I remember her old house very well. I played with Lincoln Logs and old purses in the back room. sleeping in the spare bedroom was kinda creepy; the bed was way too high for me back then. the basement would get loud when lots of company forced the overflow down there. the men would watch sports and drink beer. I'd go back behind the dry bar, but not very often; I got the sense that it was an "adult" thing that I didn't quite get. there was a strange cabinet in the basement that must have been a broom closet or a coverup for pipes or something, a tall wooden thing with a gold mesh screen on top. my young mind imagined there was a killer robot that would come to life and destroy us all one day. a few years ago my sister found the house for sale on a website. now I'll never know for sure what was in that closet.

Grandma struck me as a no-nonsense type, at least according to the stories her children told me. raising four kids (two of them twins!) must have turned her into quite the ballbuster. by the time she got to me she had mellowed considerably, but I could still tell she wasn't to take any guff from my aunt and uncles (and mom, of course). not that there was really any guff to take. we weren't a family of drama, just one that got together from time to time and shot the shit, reminiscing about the old stories again and again.

Grandma moved down to St.
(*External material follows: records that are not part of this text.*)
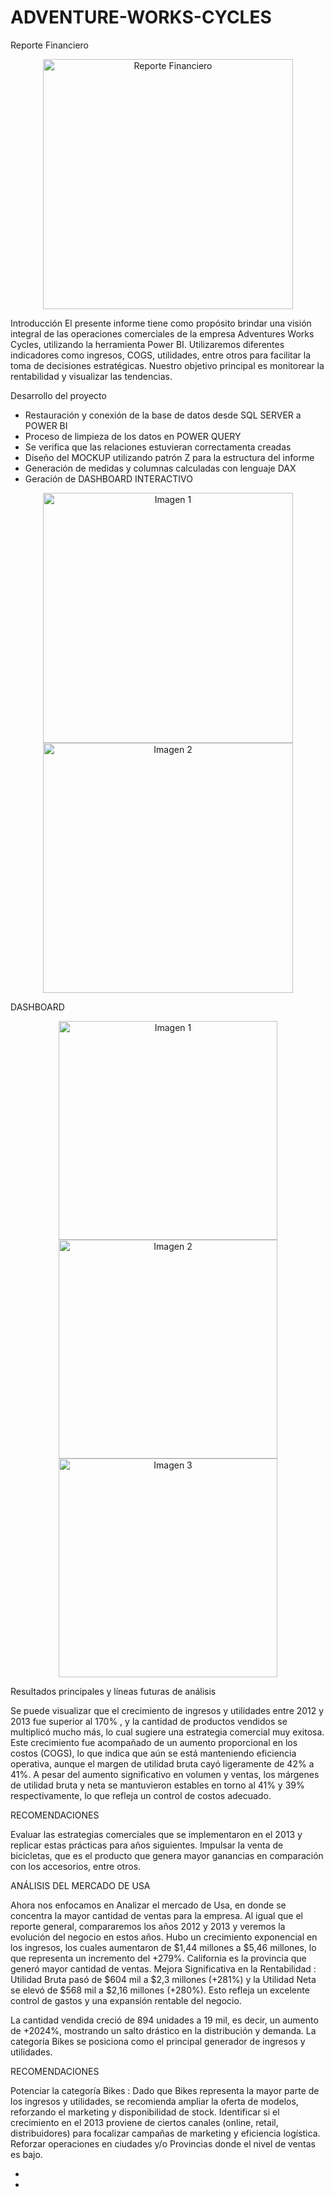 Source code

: # ADVENTURE-WORKS-CYCLES
Reporte Financiero 

<p align="center">
  <img src="https://github.com/user-attachments/assets/2406f6aa-65ed-446e-98d0-748cd678124a" alt="Reporte Financiero" width="400"/>
</p>

Introducción
El presente informe tiene como propósito brindar una visión integral de las operaciones comerciales de la empresa Adventures Works Cycles, utilizando la herramienta Power BI.
Utilizaremos diferentes indicadores como ingresos, COGS, utilidades, entre otros para facilitar la toma de decisiones estratégicas. Nuestro objetivo principal es monitorear la rentabilidad y visualizar las tendencias.  


Desarrollo del proyecto

- Restauración y conexión de la base de datos desde SQL SERVER a POWER BI
- Proceso de limpieza de los datos en POWER QUERY
- Se verifica que las relaciones estuvieran correctamenta creadas
- Diseño del MOCKUP utilizando patrón Z para la estructura del informe
- Generación de medidas y columnas calculadas con lenguaje DAX
- Geración de DASHBOARD INTERACTIVO

<p align="center">
  <img src="https://github.com/user-attachments/assets/3e97ba16-6970-47f6-a17f-e371b67c1808" alt="Imagen 1" width="400"/>
  <img src="https://github.com/user-attachments/assets/4c99f7e8-38b9-43f0-8dab-55cc8bd04e88" alt="Imagen 2" width="400"/>
</p>

  DASHBOARD

<p align="center">
  <img src="https://github.com/user-attachments/assets/9d1405a3-79ae-4297-84eb-b29371f0c82e" alt="Imagen 1" width="350"/>
  <img src="https://github.com/user-attachments/assets/b5bc5a5e-19df-4361-998a-f0107386ea38" alt="Imagen 2" width="350"/>
  <img src="https://github.com/user-attachments/assets/d92a41d6-9434-4e12-95d9-907e974b05d1" alt="Imagen 3" width="350"/>
</p>

Resultados principales y líneas futuras de análisis

Se puede visualizar que el  crecimiento de ingresos y utilidades entre 2012 y 2013  fue superior al 170% , y la cantidad de productos vendidos se multiplicó mucho más, lo cual sugiere una estrategia comercial  muy exitosa. 
Este crecimiento fue acompañado de un aumento proporcional en los costos (COGS), lo que indica que aún se está manteniendo eficiencia operativa, aunque el margen de utilidad bruta cayó ligeramente de 42% a 41%.
A pesar del aumento significativo en volumen y ventas, los márgenes de utilidad bruta y neta se mantuvieron estables en torno al 41% y 39% respectivamente, lo que refleja un control de costos adecuado.

RECOMENDACIONES

Evaluar las estrategias comerciales que se implementaron en el 2013 y replicar estas prácticas para años siguientes.
Impulsar la venta de bicicletas, que es el producto que genera mayor ganancias en comparación con los accesorios, entre otros.

ANÁLISIS DEL MERCADO DE USA

Ahora nos enfocamos en Analizar el mercado de Usa, en donde se concentra la mayor cantidad de ventas para la empresa. Al igual que el reporte general, compararemos los años 2012 y 2013 y veremos la evolución del negocio en estos años. 
Hubo un crecimiento exponencial en los ingresos, los cuales aumentaron de $1,44 millones a $5,46 millones, lo que representa un incremento del +279%.
California es la provincia que generó mayor cantidad de ventas. 
Mejora Significativa en la Rentabilidad : Utilidad Bruta pasó de $604 mil a $2,3 millones (+281%) y la Utilidad Neta se elevó de $568 mil a $2,16 millones (+280%).  Esto refleja un excelente control de gastos y una expansión rentable del negocio.

La cantidad vendida creció de 894 unidades a 19 mil, es decir, un aumento de +2024%, mostrando un salto drástico en la distribución y demanda.
La categoría Bikes se posiciona como el principal generador de ingresos y utilidades.

RECOMENDACIONES

Potenciar la categoría Bikes : Dado que Bikes representa la mayor parte de los ingresos y utilidades, se recomienda ampliar la oferta de modelos, reforzando el marketing y disponibilidad de stock.
Identificar si el crecimiento en el 2013 proviene de ciertos canales (online, retail, distribuidores) para focalizar campañas de marketing y eficiencia logística.
Reforzar operaciones en ciudades y/o Provincias donde el nivel de ventas es bajo.




- 
- 
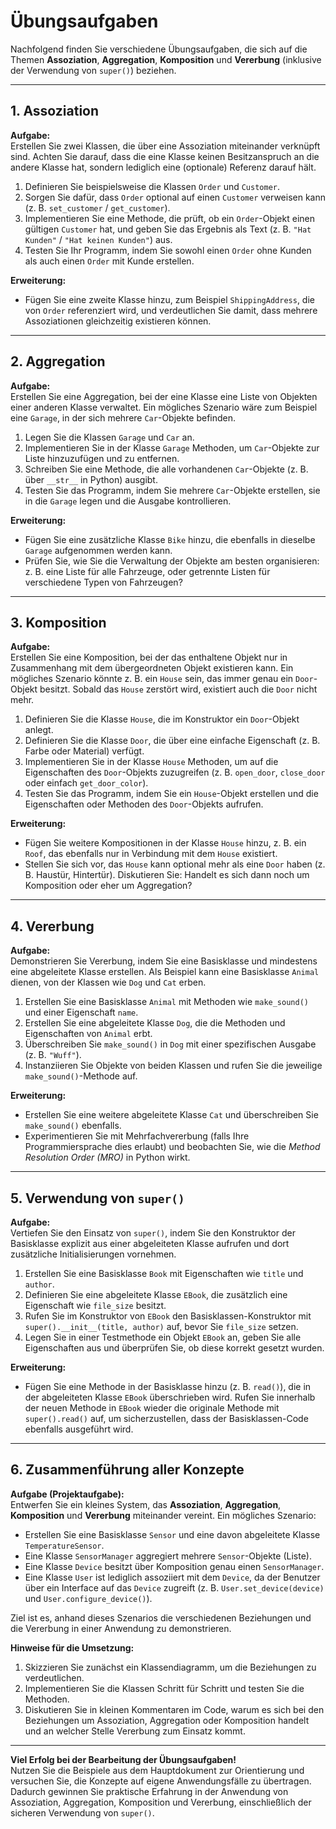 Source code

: # Übungsaufgaben

Nachfolgend finden Sie verschiedene Übungsaufgaben, die sich auf die Themen **Assoziation**, **Aggregation**, 
**Komposition** und **Vererbung** (inklusive der Verwendung von `super()`) beziehen.

---

## 1. Assoziation

**Aufgabe:**  
Erstellen Sie zwei Klassen, die über eine Assoziation miteinander verknüpft sind. Achten Sie darauf, dass die eine Klasse
keinen Besitzanspruch an die andere Klasse hat, sondern lediglich eine (optionale) Referenz darauf hält.

1. Definieren Sie beispielsweise die Klassen `Order` und `Customer`.  
2. Sorgen Sie dafür, dass `Order` optional auf einen `Customer` verweisen kann (z. B. `set_customer` / `get_customer`).
3. Implementieren Sie eine Methode, die prüft, ob ein `Order`-Objekt einen gültigen `Customer` hat, und geben Sie das
   Ergebnis als Text (z. B. `"Hat Kunden"` / `"Hat keinen Kunden"`) aus.
4. Testen Sie Ihr Programm, indem Sie sowohl einen `Order` ohne Kunden als auch einen `Order` mit Kunde erstellen.

**Erweiterung:**  
- Fügen Sie eine zweite Klasse hinzu, zum Beispiel `ShippingAddress`, die von `Order` referenziert wird, und verdeutlichen
  Sie damit, dass mehrere Assoziationen gleichzeitig existieren können.

---

## 2. Aggregation

**Aufgabe:**  
Erstellen Sie eine Aggregation, bei der eine Klasse eine Liste von Objekten einer anderen Klasse verwaltet. Ein
mögliches Szenario wäre zum Beispiel eine `Garage`, in der sich mehrere `Car`-Objekte befinden.

1. Legen Sie die Klassen `Garage` und `Car` an.  
2. Implementieren Sie in der Klasse `Garage` Methoden, um `Car`-Objekte zur Liste hinzuzufügen und zu entfernen.  
3. Schreiben Sie eine Methode, die alle vorhandenen `Car`-Objekte (z. B. über `__str__` in Python) ausgibt.  
4. Testen Sie das Programm, indem Sie mehrere `Car`-Objekte erstellen, sie in die `Garage` legen und die Ausgabe
   kontrollieren.

**Erweiterung:**  
- Fügen Sie eine zusätzliche Klasse `Bike` hinzu, die ebenfalls in dieselbe `Garage` aufgenommen werden kann.  
- Prüfen Sie, wie Sie die Verwaltung der Objekte am besten organisieren: z. B. eine Liste für alle Fahrzeuge, oder
  getrennte Listen für verschiedene Typen von Fahrzeugen?

---

## 3. Komposition

**Aufgabe:**  
Erstellen Sie eine Komposition, bei der das enthaltene Objekt nur in Zusammenhang mit dem übergeordneten Objekt 
existieren kann. Ein mögliches Szenario könnte z. B. ein `House` sein, das immer genau ein `Door`-Objekt besitzt. 
Sobald das `House` zerstört wird, existiert auch die `Door` nicht mehr.

1. Definieren Sie die Klasse `House`, die im Konstruktor ein `Door`-Objekt anlegt.  
2. Definieren Sie die Klasse `Door`, die über eine einfache Eigenschaft (z. B. Farbe oder Material) verfügt.  
3. Implementieren Sie in der Klasse `House` Methoden, um auf die Eigenschaften des `Door`-Objekts zuzugreifen (z. B.
   `open_door`, `close_door` oder einfach `get_door_color`).  
4. Testen Sie das Programm, indem Sie ein `House`-Objekt erstellen und die Eigenschaften oder Methoden des
   `Door`-Objekts aufrufen.

**Erweiterung:**  
- Fügen Sie weitere Kompositionen in der Klasse `House` hinzu, z. B. ein `Roof`, das ebenfalls nur in Verbindung mit
  dem `House` existiert.
- Stellen Sie sich vor, das `House` kann optional mehr als eine `Door` haben (z. B. Haustür, Hintertür). Diskutieren Sie:
  Handelt es sich dann noch um Komposition oder eher um Aggregation?

---

## 4. Vererbung

**Aufgabe:**  
Demonstrieren Sie Vererbung, indem Sie eine Basisklasse und mindestens eine abgeleitete Klasse erstellen. Als Beispiel 
kann eine Basisklasse `Animal` dienen, von der Klassen wie `Dog` und `Cat` erben. 

1. Erstellen Sie eine Basisklasse `Animal` mit Methoden wie `make_sound()` und einer Eigenschaft `name`.  
2. Erstellen Sie eine abgeleitete Klasse `Dog`, die die Methoden und Eigenschaften von `Animal` erbt.  
3. Überschreiben Sie `make_sound()` in `Dog` mit einer spezifischen Ausgabe (z. B. `"Wuff"`).  
4. Instanziieren Sie Objekte von beiden Klassen und rufen Sie die jeweilige `make_sound()`-Methode auf.

**Erweiterung:**  
- Erstellen Sie eine weitere abgeleitete Klasse `Cat` und überschreiben Sie `make_sound()` ebenfalls.  
- Experimentieren Sie mit Mehrfachvererbung (falls Ihre Programmiersprache dies erlaubt) und beobachten Sie, wie 
  die *Method Resolution Order (MRO)* in Python wirkt.

---

## 5. Verwendung von `super()`

**Aufgabe:**  
Vertiefen Sie den Einsatz von `super()`, indem Sie den Konstruktor der Basisklasse explizit aus einer 
abgeleiteten Klasse aufrufen und dort zusätzliche Initialisierungen vornehmen.

1. Erstellen Sie eine Basisklasse `Book` mit Eigenschaften wie `title` und `author`.  
2. Definieren Sie eine abgeleitete Klasse `EBook`, die zusätzlich eine Eigenschaft wie `file_size` besitzt.  
3. Rufen Sie im Konstruktor von `EBook` den Basisklassen-Konstruktor mit `super().__init__(title, author)` auf, 
   bevor Sie `file_size` setzen.  
4. Legen Sie in einer Testmethode ein Objekt `EBook` an, geben Sie alle Eigenschaften aus und überprüfen Sie, 
   ob diese korrekt gesetzt wurden.

**Erweiterung:**  
- Fügen Sie eine Methode in der Basisklasse hinzu (z. B. `read()`), die in der abgeleiteten Klasse `EBook` 
  überschrieben wird. Rufen Sie innerhalb der neuen Methode in `EBook` wieder die originale Methode mit 
  `super().read()` auf, um sicherzustellen, dass der Basisklassen-Code ebenfalls ausgeführt wird.

---

## 6. Zusammenführung aller Konzepte

**Aufgabe (Projektaufgabe):**  
Entwerfen Sie ein kleines System, das **Assoziation**, **Aggregation**, **Komposition** und **Vererbung** miteinander vereint. 
Ein mögliches Szenario:

- Erstellen Sie eine Basisklasse `Sensor` und eine davon abgeleitete Klasse `TemperatureSensor`.  
- Eine Klasse `SensorManager` aggregiert mehrere `Sensor`-Objekte (Liste).  
- Eine Klasse `Device` besitzt über Komposition genau einen `SensorManager`.  
- Eine Klasse `User` ist lediglich assoziiert mit dem `Device`, da der Benutzer über ein Interface auf das `Device` zugreift 
  (z. B. `User.set_device(device)` und `User.configure_device()`).

Ziel ist es, anhand dieses Szenarios die verschiedenen Beziehungen und die Vererbung in einer Anwendung zu demonstrieren.

**Hinweise für die Umsetzung:**
1. Skizzieren Sie zunächst ein Klassendiagramm, um die Beziehungen zu verdeutlichen.  
2. Implementieren Sie die Klassen Schritt für Schritt und testen Sie die Methoden.  
3. Diskutieren Sie in kleinen Kommentaren im Code, warum es sich bei den Beziehungen um Assoziation, Aggregation oder 
   Komposition handelt und an welcher Stelle Vererbung zum Einsatz kommt.  

---

**Viel Erfolg bei der Bearbeitung der Übungsaufgaben!**  
Nutzen Sie die Beispiele aus dem Hauptdokument zur Orientierung und versuchen Sie, die Konzepte auf eigene 
Anwendungsfälle zu übertragen. Dadurch gewinnen Sie praktische Erfahrung in der Anwendung von Assoziation, Aggregation, 
Komposition und Vererbung, einschließlich der sicheren Verwendung von `super()`.
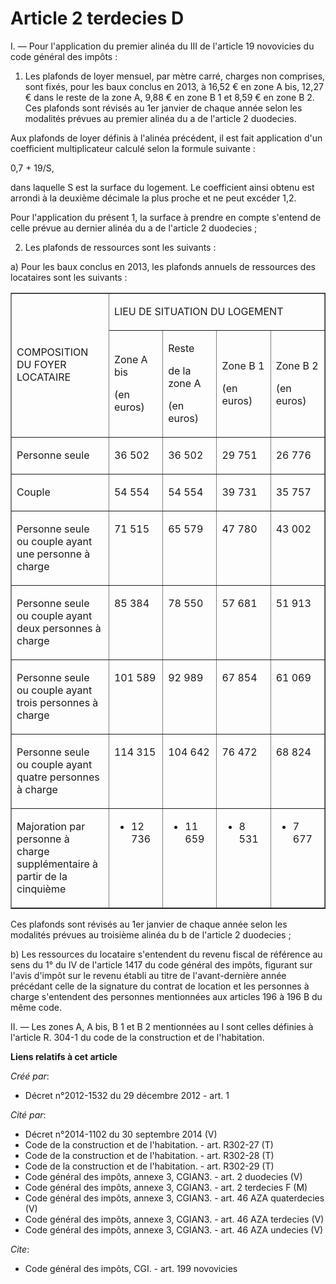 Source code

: # Article 2 terdecies D

I. ― Pour l'application du premier alinéa du III de l'article 19 novovicies du code général des impôts : 

1. Les plafonds de loyer mensuel, par mètre carré, charges non comprises, sont fixés, pour les baux conclus en 2013, à 16,52
€ en zone A bis, 12,27 € dans le reste de la zone A, 9,88 € en zone B 1 et 8,59 € en zone B 2. Ces plafonds sont révisés au
1er janvier de chaque année selon les modalités prévues au premier alinéa du a de l'article 2 duodecies. 

Aux plafonds de loyer définis à l'alinéa précédent, il est fait application d'un coefficient multiplicateur calculé selon la
formule suivante : 

0,7 + 19/S, 

dans laquelle S est la surface du logement. Le coefficient ainsi obtenu est arrondi à la deuxième décimale la plus proche et
ne peut excéder 1,2. 

Pour l'application du présent 1, la surface à prendre en compte s'entend de celle prévue au dernier alinéa du a de l'article
2 duodecies ; 

2. Les plafonds de ressources sont les suivants : 

a) Pour les baux conclus en 2013, les plafonds annuels de ressources des locataires sont les suivants : 

<table cellpadding="0" border="1" cellspacing="0" align="center" width="680">
  <tbody>
    <tr>
      <td rowspan="2" width="227">

COMPOSITION DU FOYER LOCATAIRE

</td>
      <td colspan="4" width="454">

LIEU DE SITUATION DU LOGEMENT

</td>
    </tr>
    <tr>
      <td width="113">

Zone A bis

(en euros)

</td>
      <td width="113">

Reste

de la zone A

(en euros)

</td>
      <td width="113">

Zone B 1

(en euros)

</td>
      <td width="113">

Zone B 2

(en euros)

</td>
    </tr>
    <tr>
      <td width="227" valign="top">

Personne seule

</td>
      <td valign="top" width="113">

36 502

</td>
      <td width="113" valign="top">

36 502

</td>
      <td width="113" valign="top">

29 751

</td>
      <td width="113" valign="top">

26 776

</td>
    </tr>
    <tr>
      <td valign="top" width="227">

Couple

</td>
      <td width="113" valign="top">

54 554

</td>
      <td width="113" valign="top">

54 554

</td>
      <td valign="top" width="113">

39 731

</td>
      <td valign="top" width="113">

35 757

</td>
    </tr>
    <tr>
      <td width="227" valign="top">

Personne seule ou couple ayant une personne à charge

</td>
      <td width="113" valign="top">

71 515

</td>
      <td valign="top" width="113">

65 579

</td>
      <td valign="top" width="113">

47 780

</td>
      <td valign="top" width="113">

43 002

</td>
    </tr>
    <tr>
      <td valign="top" width="227">

Personne seule ou couple ayant deux personnes à charge

</td>
      <td width="113" valign="top">

85 384

</td>
      <td valign="top" width="113">

78 550

</td>
      <td valign="top" width="113">

57 681

</td>
      <td valign="top" width="113">

51 913

</td>
    </tr>
    <tr>
      <td width="227" valign="top">

Personne seule ou couple ayant trois personnes à charge

</td>
      <td width="113" valign="top">

101 589

</td>
      <td valign="top" width="113">

92 989

</td>
      <td width="113" valign="top">

67 854

</td>
      <td valign="top" width="113">

61 069

</td>
    </tr>
    <tr>
      <td valign="top" width="227">

Personne seule ou couple ayant quatre personnes à charge

</td>
      <td width="113" valign="top">

114 315

</td>
      <td width="113" valign="top">

104 642

</td>
      <td width="113" valign="top">

76 472

</td>
      <td width="113" valign="top">

68 824

</td>
    </tr>
    <tr>
      <td width="227" valign="top">

Majoration par personne à charge supplémentaire à partir de la cinquième

</td>
      <td width="113" valign="top">

+ 12 736

</td>
      <td width="113" valign="top">

+ 11 659

</td>
      <td valign="top" width="113">

+ 8 531

</td>
      <td width="113" valign="top">

+ 7 677

</td>
    </tr>
  </tbody>
</table>

Ces plafonds sont révisés au 1er janvier de chaque année selon les modalités prévues au troisième alinéa du b de l'article 2
duodecies ; 

b) Les ressources du locataire s'entendent du revenu fiscal de référence au sens du 1° du IV de l'article 1417 du code
général des impôts, figurant sur l'avis d'impôt sur le revenu établi au titre de l'avant-dernière année précédant celle de la
signature du contrat de location et les personnes à charge s'entendent des personnes mentionnées aux articles 196 à 196 B du
même code. 

II. ― Les zones A, A bis, B 1 et B 2 mentionnées au I sont celles définies à l'article R. 304-1 du code de la construction et
de l'habitation.

**Liens relatifs à cet article**

_Créé par_:

  - Décret n°2012-1532 du 29 décembre 2012 - art. 1

_Cité par_:

  - Décret n°2014-1102 du 30 septembre 2014 (V)
  - Code de la construction et de l'habitation. - art. R302-27 (T)
  - Code de la construction et de l'habitation. - art. R302-28 (T)
  - Code de la construction et de l'habitation. - art. R302-29 (T)
  - Code général des impôts, annexe 3, CGIAN3. - art. 2 duodecies (V)
  - Code général des impôts, annexe 3, CGIAN3. - art. 2 terdecies F (M)
  - Code général des impôts, annexe 3, CGIAN3. - art. 46 AZA quaterdecies (V)
  - Code général des impôts, annexe 3, CGIAN3. - art. 46 AZA terdecies (V)
  - Code général des impôts, annexe 3, CGIAN3. - art. 46 AZA undecies (V)

_Cite_:

  - Code général des impôts, CGI. - art. 199 novovicies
Augustine in Florida in the early '90s, so I didn't get to spend that much time with her. I remember visiting a few times, dates unknown. I re-met my younger cousin Laura down there when she was 12; I must have been 15 or 16. even though I was an aloof teenager, she seemed pretty cool for her age. :) Grandma lived in a mobile home and seemed very satisfied with it. she wasn't the type of woman that we had to worry about, even when my grandpa had to be put in a home. she just carried on.

less than a year ago - I don't remember the timing, just that it was a ways from her 90th - I got word that Grandma was in the hospital. I held my breath that she would be all right, and she was, though compromised. due to a stroke, she couldn't take things on by herself anymore. after her 90th birthday party, she got very bad very fast, and passed away this morning.

I'm getting all this information secondhand because I...just don't talk to anyone outside the immediate family. if not for Facebook, I wouldn't have known Grandma was in the ER at all. such is the nature of a low-key family. we may not have knock-down, drag-out fights, but we're also barely connected to each other in some ways. Kim and I always talked about going down there to see her one last time, just to spend some time with her. my memories of her were always pleasant and I think I could have learned a lot from her. now...

I regret feeling uncomfortable talking to her. I held her in the untouchable reverence of the very young. that's what's upsetting me so right now: that I was the one that could have broken through. I knew there was more to find than just a doting memory; there was a woman with a long, full life of which I only saw glimpses.

I'm sorry I never got to know you better, Grandma. I hope you didn't suffer, and that you were surrounded by people who knew how to love you better than I. rest in peace.